* **RECORDED INFORMATION**:
####

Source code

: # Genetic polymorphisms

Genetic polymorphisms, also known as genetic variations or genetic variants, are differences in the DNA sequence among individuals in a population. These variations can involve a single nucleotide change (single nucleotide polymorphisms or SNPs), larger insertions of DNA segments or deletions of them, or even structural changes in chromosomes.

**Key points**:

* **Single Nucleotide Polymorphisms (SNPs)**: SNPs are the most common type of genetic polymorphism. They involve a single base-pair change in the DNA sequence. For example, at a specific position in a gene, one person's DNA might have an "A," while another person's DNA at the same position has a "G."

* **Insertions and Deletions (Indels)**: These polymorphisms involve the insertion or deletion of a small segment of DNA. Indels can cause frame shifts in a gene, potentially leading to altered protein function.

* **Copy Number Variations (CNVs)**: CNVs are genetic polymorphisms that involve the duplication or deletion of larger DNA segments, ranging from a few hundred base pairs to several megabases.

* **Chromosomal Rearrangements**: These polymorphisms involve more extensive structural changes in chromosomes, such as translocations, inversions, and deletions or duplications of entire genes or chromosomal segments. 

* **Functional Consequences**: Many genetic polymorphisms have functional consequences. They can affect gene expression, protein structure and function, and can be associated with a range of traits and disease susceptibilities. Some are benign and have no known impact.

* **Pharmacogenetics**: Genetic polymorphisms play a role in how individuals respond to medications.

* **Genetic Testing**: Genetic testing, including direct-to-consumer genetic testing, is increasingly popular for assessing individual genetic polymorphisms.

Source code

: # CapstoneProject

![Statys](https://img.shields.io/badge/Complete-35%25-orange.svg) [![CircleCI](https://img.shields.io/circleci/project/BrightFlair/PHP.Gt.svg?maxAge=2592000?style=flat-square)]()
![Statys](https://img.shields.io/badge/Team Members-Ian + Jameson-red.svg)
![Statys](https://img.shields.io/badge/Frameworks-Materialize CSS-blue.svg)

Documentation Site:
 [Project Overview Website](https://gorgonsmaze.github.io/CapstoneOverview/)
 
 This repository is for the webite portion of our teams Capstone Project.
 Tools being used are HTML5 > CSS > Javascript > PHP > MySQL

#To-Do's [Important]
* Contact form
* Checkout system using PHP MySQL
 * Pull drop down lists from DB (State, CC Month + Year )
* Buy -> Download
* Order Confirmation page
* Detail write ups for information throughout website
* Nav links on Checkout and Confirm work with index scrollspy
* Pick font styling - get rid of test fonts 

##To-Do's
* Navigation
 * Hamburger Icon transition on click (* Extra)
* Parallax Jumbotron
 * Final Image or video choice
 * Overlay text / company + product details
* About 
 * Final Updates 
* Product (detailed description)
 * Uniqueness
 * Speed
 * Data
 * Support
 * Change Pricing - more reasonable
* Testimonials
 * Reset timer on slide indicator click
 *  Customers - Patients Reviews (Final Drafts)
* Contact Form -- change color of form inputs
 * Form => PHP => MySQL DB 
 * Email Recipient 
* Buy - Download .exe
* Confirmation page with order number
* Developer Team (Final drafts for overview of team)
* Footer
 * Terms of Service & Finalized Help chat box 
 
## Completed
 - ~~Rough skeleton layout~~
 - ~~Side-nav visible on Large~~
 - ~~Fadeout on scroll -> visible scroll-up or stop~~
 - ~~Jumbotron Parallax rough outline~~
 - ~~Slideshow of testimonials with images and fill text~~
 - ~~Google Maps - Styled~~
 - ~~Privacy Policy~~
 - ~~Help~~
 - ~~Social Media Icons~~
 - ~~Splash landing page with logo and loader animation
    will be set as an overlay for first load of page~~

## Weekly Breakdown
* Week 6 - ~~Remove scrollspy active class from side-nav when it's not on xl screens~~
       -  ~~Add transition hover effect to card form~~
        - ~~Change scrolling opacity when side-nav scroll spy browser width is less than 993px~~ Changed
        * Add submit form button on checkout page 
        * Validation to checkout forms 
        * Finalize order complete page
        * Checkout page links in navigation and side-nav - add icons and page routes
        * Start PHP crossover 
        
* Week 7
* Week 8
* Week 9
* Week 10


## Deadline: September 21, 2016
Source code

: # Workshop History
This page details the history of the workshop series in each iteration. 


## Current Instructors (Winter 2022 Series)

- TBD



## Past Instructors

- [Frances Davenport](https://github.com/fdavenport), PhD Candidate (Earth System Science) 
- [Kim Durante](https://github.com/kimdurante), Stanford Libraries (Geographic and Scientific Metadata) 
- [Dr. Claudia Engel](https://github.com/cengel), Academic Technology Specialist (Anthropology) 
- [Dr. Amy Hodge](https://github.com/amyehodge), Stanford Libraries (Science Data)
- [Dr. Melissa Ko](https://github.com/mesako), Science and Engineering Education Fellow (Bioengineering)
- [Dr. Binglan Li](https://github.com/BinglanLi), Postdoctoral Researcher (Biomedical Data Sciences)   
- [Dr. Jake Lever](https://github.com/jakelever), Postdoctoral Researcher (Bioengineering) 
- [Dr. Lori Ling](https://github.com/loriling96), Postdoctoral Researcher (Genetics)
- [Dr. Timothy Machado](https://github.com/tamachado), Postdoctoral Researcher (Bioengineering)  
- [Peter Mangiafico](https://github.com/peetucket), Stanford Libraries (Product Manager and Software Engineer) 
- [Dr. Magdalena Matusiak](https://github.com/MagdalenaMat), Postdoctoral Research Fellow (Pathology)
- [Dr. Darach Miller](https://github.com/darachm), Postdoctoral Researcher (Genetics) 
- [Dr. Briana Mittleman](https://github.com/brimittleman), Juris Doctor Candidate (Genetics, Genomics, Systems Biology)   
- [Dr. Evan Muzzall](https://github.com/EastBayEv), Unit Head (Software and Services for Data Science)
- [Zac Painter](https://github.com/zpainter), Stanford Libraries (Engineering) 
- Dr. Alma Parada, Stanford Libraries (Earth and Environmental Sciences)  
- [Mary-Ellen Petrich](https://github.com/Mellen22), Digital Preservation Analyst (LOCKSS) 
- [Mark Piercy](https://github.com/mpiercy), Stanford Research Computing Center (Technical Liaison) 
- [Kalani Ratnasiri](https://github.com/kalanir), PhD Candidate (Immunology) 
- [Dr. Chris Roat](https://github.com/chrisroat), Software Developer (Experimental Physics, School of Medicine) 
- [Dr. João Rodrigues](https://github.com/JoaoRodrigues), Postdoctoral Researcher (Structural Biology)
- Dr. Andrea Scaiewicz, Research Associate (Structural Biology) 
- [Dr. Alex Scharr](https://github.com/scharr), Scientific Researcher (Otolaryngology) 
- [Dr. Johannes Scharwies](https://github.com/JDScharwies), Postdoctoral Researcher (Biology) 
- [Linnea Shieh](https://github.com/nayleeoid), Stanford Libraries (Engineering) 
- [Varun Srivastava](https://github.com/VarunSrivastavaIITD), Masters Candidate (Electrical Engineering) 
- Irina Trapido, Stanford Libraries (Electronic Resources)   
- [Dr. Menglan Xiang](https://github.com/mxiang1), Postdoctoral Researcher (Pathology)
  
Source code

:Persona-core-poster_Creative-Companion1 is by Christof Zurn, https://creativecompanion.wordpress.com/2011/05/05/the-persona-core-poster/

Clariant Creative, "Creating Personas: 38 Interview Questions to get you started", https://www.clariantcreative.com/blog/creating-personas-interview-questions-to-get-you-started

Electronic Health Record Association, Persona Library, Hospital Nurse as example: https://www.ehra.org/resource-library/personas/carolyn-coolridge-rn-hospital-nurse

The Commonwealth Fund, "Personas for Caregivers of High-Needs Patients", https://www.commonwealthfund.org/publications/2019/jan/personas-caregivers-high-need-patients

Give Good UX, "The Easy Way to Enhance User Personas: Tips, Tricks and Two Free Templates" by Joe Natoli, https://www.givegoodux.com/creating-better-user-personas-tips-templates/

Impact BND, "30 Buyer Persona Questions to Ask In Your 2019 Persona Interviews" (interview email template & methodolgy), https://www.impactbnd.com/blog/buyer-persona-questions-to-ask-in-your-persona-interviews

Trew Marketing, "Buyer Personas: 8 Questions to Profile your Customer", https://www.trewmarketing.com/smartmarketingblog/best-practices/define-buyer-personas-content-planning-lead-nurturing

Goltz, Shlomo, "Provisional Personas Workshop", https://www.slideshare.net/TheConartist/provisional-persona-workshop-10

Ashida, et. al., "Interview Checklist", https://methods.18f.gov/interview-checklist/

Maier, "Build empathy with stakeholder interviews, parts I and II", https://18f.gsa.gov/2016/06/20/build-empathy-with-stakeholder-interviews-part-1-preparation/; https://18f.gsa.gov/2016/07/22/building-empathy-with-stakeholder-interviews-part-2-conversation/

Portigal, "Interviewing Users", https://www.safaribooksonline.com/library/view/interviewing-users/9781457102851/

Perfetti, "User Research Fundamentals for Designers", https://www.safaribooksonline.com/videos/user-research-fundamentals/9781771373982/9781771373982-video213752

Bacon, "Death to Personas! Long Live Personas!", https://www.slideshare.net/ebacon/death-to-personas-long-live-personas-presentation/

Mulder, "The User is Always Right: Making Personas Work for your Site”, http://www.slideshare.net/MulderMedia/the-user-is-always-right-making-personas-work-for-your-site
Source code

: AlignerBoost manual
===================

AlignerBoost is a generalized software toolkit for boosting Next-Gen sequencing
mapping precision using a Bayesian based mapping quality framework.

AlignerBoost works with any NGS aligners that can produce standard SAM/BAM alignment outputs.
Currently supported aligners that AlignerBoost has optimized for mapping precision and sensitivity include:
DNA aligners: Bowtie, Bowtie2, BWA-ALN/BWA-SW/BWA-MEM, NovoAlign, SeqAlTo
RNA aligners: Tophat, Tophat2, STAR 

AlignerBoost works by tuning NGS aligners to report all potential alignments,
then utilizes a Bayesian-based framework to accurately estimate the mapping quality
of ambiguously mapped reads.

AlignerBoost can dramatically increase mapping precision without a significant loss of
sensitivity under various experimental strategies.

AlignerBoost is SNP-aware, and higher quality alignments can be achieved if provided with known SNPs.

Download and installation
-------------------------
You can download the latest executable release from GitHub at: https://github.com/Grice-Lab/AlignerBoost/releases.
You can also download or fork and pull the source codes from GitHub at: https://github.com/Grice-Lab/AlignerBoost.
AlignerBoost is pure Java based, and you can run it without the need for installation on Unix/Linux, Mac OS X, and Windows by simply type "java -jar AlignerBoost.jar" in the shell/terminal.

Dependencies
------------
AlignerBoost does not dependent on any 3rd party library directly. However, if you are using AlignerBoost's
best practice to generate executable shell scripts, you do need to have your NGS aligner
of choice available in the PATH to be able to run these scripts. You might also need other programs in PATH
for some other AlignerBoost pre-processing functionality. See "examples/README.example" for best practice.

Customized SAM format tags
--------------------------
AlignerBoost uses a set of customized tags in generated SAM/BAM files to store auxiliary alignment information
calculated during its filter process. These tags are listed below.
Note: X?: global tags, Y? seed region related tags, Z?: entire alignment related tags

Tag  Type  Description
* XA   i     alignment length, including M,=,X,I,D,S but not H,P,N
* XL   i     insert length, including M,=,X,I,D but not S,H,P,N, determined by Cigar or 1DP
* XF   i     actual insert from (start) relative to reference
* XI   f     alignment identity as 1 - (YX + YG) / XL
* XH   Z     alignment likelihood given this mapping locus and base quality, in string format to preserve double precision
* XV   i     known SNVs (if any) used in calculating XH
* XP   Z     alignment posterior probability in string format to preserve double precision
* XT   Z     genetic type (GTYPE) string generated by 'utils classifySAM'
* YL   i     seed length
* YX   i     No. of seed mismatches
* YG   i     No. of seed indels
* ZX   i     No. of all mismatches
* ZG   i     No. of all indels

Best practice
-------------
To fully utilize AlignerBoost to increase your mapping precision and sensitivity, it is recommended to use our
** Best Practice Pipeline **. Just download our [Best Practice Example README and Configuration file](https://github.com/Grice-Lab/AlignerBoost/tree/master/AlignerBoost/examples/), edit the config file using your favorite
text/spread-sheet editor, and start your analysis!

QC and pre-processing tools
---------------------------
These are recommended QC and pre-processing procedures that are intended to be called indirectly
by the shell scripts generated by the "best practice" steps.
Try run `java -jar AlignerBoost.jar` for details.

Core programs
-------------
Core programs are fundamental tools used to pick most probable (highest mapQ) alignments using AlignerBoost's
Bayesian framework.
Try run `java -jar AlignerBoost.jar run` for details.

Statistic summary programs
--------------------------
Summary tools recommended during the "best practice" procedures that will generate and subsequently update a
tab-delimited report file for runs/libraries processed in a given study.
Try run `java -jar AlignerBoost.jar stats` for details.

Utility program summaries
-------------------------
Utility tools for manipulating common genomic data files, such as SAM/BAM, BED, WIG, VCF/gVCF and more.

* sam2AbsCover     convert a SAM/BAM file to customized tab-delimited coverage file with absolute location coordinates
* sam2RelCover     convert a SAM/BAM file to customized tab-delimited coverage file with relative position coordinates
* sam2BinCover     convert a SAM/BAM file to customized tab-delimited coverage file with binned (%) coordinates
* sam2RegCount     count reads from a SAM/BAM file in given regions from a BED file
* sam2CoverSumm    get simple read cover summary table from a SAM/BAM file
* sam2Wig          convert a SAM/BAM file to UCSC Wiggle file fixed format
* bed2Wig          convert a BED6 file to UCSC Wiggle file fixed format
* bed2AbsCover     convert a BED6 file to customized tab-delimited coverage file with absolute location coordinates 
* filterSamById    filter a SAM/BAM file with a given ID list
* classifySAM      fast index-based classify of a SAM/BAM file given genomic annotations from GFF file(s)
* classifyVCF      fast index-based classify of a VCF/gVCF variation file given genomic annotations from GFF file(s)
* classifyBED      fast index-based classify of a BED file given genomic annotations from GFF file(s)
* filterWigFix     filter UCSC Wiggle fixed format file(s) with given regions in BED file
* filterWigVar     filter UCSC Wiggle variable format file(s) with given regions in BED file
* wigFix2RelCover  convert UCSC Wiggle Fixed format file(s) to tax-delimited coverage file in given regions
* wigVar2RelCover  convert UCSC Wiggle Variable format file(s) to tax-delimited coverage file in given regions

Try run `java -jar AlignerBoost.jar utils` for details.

####

* **DIRECTIONS FOR THIS TASK**: In the data above, find the line that contains "or chromosomal segments.", then reproduce exactly every line from the first line through that line.

* **YOUR SOLUTION**:
Source code

: # Genetic polymorphisms

Genetic polymorphisms, also known as genetic variations or genetic variants, are differences in the DNA sequence among individuals in a population. These variations can involve a single nucleotide change (single nucleotide polymorphisms or SNPs), larger insertions of DNA segments or deletions of them, or even structural changes in chromosomes.

**Key points**:

* **Single Nucleotide Polymorphisms (SNPs)**: SNPs are the most common type of genetic polymorphism. They involve a single base-pair change in the DNA sequence. For example, at a specific position in a gene, one person's DNA might have an "A," while another person's DNA at the same position has a "G."

* **Insertions and Deletions (Indels)**: These polymorphisms involve the insertion or deletion of a small segment of DNA. Indels can cause frame shifts in a gene, potentially leading to altered protein function.

* **Copy Number Variations (CNVs)**: CNVs are genetic polymorphisms that involve the duplication or deletion of larger DNA segments, ranging from a few hundred base pairs to several megabases.

* **Chromosomal Rearrangements**: These polymorphisms involve more extensive structural changes in chromosomes, such as translocations, inversions, and deletions or duplications of entire genes or chromosomal segments. 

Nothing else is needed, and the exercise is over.